- [Data to examine]:
::::::::::
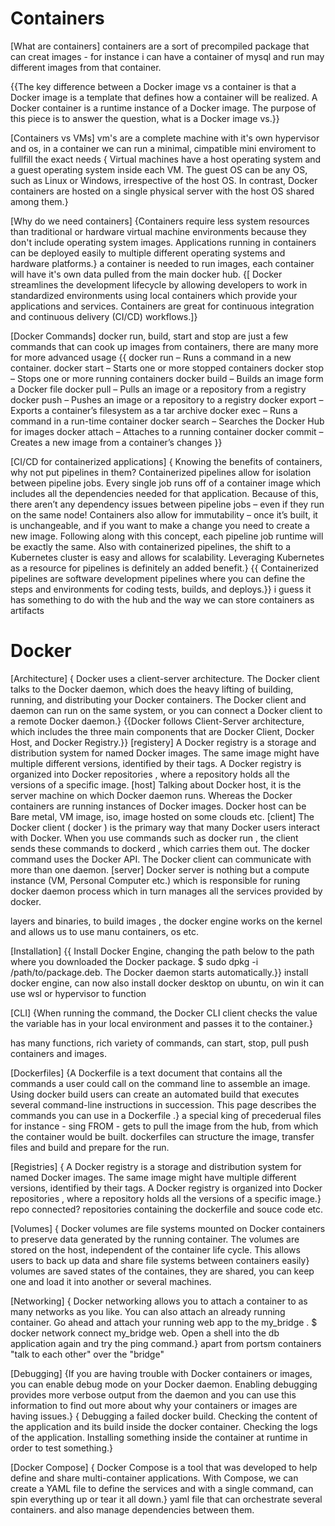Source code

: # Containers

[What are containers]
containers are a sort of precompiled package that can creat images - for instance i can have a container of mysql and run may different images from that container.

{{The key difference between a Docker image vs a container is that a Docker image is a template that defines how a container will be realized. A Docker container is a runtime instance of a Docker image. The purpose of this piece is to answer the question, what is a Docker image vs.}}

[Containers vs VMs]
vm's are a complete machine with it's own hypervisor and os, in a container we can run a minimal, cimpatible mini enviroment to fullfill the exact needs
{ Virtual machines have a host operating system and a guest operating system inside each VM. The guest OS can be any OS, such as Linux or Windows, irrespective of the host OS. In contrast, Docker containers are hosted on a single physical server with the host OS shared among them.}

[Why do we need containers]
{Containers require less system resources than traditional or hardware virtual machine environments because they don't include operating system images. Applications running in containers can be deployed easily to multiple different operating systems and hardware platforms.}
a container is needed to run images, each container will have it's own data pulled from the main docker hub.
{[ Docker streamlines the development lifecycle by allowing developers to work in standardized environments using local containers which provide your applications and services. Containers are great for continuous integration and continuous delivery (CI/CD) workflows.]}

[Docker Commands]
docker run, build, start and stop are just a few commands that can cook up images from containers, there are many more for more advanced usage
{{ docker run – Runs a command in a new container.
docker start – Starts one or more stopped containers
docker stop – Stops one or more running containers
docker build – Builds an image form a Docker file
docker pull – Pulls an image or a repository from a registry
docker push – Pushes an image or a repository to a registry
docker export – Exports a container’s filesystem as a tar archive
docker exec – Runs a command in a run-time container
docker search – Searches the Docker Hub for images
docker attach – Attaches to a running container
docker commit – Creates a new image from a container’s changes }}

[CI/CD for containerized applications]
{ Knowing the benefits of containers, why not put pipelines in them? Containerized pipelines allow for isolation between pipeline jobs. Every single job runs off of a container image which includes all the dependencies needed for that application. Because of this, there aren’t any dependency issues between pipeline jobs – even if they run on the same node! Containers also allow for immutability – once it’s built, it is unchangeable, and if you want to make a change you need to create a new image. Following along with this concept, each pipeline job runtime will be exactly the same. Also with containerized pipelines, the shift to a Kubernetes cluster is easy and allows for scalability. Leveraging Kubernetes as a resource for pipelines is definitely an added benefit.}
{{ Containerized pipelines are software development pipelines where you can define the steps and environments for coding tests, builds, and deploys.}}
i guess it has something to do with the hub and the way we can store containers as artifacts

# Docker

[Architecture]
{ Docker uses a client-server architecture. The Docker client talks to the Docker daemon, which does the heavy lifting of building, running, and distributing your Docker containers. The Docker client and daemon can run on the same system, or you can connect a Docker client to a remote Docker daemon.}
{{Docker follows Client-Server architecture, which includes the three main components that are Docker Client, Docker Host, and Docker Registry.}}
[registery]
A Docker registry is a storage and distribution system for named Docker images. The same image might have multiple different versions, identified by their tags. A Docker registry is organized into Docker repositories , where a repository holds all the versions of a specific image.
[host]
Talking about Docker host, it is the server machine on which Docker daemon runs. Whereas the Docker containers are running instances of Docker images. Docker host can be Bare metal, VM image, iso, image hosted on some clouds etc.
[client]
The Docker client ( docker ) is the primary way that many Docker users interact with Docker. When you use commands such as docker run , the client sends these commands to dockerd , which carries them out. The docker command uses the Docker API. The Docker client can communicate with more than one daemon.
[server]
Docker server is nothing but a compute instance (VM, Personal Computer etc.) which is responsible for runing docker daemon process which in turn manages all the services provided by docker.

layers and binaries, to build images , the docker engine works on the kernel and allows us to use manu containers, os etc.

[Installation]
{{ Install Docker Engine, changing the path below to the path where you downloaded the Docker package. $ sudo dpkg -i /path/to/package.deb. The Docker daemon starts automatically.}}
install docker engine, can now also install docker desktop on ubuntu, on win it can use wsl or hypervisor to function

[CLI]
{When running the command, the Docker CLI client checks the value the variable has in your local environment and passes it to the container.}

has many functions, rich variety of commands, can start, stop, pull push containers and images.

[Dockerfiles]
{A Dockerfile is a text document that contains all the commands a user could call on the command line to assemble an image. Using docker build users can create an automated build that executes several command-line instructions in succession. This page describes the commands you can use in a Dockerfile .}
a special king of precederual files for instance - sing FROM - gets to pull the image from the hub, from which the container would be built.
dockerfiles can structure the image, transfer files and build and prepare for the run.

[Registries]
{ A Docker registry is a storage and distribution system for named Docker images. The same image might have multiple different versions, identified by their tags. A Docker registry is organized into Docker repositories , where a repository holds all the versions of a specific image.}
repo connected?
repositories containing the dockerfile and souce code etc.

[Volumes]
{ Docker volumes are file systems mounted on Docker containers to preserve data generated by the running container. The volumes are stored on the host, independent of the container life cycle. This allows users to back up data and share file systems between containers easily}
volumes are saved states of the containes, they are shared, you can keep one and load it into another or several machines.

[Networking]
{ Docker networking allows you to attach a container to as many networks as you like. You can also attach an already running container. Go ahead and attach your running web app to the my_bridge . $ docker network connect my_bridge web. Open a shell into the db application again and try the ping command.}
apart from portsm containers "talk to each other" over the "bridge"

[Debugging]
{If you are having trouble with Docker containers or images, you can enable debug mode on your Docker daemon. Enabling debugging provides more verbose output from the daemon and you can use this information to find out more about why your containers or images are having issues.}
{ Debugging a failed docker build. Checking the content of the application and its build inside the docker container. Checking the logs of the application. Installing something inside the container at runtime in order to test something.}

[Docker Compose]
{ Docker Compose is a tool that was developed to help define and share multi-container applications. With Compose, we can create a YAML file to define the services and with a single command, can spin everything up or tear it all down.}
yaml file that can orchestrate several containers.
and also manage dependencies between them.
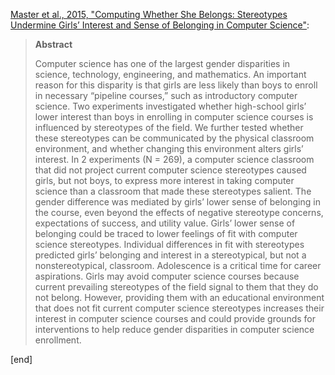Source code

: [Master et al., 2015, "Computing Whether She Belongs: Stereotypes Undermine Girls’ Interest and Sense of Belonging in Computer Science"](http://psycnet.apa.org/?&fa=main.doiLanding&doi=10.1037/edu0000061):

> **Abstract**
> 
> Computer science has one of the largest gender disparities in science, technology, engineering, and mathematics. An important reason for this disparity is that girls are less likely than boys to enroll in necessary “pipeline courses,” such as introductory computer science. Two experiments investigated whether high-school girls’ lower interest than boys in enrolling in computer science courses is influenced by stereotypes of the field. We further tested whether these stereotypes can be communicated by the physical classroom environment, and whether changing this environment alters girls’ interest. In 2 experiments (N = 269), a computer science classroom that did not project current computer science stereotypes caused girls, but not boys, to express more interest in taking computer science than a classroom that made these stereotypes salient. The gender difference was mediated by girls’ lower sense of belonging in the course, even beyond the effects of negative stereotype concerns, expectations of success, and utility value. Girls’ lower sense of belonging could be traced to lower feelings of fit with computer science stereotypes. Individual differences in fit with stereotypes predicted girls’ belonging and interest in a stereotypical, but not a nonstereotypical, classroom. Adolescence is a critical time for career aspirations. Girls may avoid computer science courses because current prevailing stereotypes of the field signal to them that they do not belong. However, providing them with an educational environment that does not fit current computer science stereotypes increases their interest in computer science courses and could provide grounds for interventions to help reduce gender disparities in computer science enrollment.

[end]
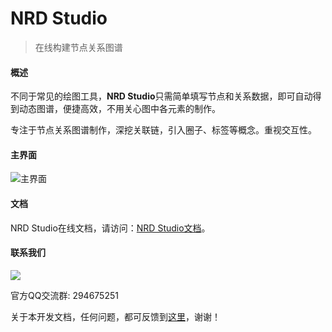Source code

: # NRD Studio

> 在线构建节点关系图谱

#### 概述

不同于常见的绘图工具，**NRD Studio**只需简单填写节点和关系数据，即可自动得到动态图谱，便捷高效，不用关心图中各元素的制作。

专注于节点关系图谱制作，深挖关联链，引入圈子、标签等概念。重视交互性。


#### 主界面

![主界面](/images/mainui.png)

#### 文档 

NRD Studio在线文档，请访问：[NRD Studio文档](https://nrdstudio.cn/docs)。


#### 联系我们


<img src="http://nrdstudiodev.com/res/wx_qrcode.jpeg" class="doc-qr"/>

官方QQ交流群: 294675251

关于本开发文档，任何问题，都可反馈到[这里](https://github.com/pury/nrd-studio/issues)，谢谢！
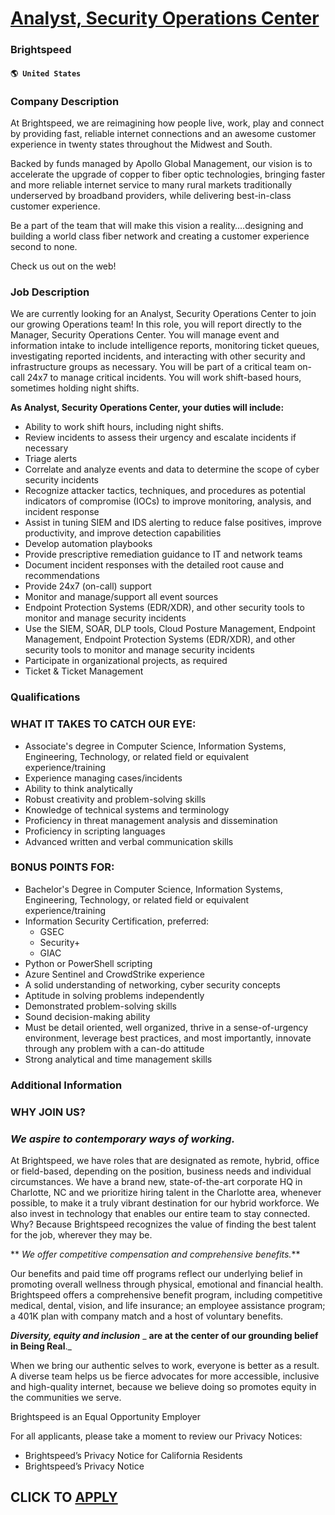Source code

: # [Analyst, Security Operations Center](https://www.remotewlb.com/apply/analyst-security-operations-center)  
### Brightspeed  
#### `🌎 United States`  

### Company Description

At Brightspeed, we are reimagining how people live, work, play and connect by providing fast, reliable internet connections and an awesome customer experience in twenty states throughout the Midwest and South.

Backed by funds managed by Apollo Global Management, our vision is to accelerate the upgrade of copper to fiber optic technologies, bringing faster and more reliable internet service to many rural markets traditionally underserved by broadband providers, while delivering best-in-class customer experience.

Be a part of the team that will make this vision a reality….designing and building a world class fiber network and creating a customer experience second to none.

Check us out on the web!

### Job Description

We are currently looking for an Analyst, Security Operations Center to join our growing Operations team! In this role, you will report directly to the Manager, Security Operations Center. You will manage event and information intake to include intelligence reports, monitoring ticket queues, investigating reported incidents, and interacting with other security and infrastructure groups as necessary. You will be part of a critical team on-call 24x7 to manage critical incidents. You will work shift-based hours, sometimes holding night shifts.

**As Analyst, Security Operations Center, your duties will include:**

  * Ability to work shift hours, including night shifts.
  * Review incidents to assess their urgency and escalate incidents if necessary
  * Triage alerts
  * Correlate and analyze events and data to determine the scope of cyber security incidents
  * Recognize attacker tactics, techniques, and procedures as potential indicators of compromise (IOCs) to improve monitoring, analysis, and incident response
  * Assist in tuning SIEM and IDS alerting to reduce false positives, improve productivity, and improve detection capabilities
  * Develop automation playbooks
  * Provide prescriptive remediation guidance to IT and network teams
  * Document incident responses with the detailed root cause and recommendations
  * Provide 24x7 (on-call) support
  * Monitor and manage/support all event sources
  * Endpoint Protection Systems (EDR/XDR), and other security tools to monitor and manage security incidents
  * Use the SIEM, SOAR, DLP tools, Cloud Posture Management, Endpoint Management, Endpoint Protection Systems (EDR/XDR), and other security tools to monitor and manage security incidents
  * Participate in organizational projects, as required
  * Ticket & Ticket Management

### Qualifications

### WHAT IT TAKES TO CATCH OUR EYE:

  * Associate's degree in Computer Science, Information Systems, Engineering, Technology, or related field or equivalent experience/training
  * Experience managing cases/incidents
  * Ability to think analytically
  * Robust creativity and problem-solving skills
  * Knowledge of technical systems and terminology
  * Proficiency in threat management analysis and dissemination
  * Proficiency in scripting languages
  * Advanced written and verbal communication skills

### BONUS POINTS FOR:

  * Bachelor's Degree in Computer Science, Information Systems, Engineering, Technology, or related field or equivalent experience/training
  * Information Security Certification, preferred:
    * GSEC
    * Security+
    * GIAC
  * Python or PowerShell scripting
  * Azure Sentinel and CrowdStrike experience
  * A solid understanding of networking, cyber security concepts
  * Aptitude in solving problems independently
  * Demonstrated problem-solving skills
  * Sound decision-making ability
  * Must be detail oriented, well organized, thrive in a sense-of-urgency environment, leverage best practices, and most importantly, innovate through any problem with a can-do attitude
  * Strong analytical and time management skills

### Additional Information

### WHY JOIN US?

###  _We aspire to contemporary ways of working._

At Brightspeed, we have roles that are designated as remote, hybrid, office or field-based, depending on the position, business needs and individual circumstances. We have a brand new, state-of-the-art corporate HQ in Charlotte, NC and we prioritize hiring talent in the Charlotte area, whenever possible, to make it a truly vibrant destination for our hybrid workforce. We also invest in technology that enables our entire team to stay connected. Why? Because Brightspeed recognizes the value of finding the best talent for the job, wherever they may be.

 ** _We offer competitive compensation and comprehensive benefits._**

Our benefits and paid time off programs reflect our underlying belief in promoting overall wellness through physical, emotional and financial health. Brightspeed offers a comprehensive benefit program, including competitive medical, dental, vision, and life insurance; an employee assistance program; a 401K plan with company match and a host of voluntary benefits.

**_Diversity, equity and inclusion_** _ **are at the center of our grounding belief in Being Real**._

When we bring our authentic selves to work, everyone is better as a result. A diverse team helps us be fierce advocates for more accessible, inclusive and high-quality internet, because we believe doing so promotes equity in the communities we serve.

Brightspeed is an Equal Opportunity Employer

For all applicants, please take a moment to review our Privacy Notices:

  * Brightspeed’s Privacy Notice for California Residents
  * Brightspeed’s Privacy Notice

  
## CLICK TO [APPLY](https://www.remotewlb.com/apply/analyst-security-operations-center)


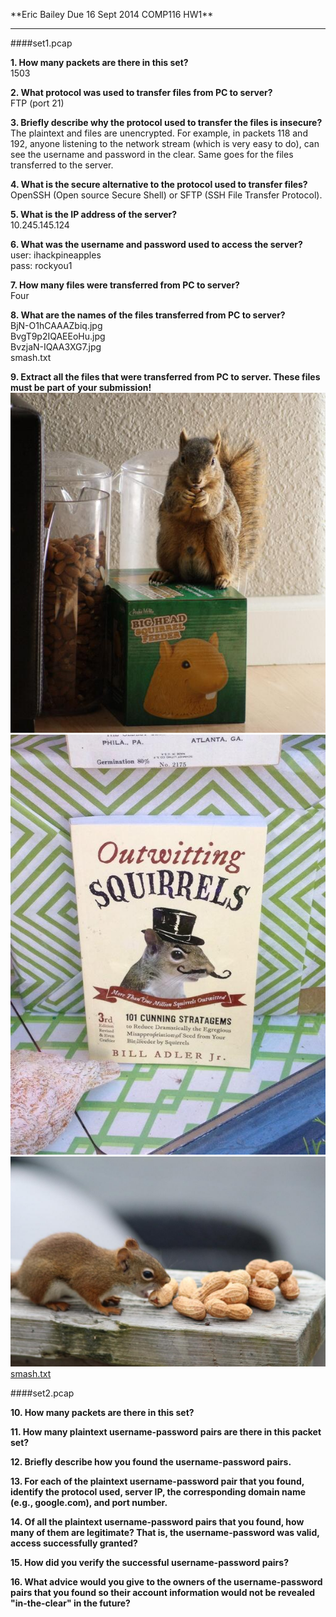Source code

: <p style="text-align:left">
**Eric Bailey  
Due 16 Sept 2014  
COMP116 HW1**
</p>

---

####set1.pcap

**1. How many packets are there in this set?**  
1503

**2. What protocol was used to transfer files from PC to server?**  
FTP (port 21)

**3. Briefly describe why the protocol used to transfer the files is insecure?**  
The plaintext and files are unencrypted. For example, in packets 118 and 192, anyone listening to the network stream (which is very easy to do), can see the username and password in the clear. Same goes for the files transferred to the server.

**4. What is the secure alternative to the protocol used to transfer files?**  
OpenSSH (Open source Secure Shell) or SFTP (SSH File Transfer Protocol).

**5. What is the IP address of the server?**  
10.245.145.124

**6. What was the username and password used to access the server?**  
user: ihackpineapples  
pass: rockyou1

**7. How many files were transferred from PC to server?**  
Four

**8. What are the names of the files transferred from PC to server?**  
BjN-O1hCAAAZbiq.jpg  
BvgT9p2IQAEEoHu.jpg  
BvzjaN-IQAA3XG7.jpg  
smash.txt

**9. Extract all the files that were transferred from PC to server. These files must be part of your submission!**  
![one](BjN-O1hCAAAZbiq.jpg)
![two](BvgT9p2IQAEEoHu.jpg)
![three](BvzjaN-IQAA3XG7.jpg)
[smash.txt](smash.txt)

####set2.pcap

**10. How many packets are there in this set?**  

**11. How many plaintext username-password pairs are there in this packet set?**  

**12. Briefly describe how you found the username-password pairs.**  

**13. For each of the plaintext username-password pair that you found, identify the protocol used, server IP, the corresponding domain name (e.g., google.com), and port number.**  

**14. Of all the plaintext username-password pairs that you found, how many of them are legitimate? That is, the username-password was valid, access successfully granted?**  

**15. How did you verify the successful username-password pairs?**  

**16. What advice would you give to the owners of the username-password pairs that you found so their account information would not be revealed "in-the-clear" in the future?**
::::::::::
- [About this task]:
Search the entries for the word "several", then gather every line that has it.

- [Answer below]:
{A Dockerfile is a text document that contains all the commands a user could call on the command line to assemble an image. Using docker build users can create an automated build that executes several command-line instructions in succession. This page describes the commands you can use in a Dockerfile .}
volumes are saved states of the containes, they are shared, you can keep one and load it into another or several machines.
yaml file that can orchestrate several containers.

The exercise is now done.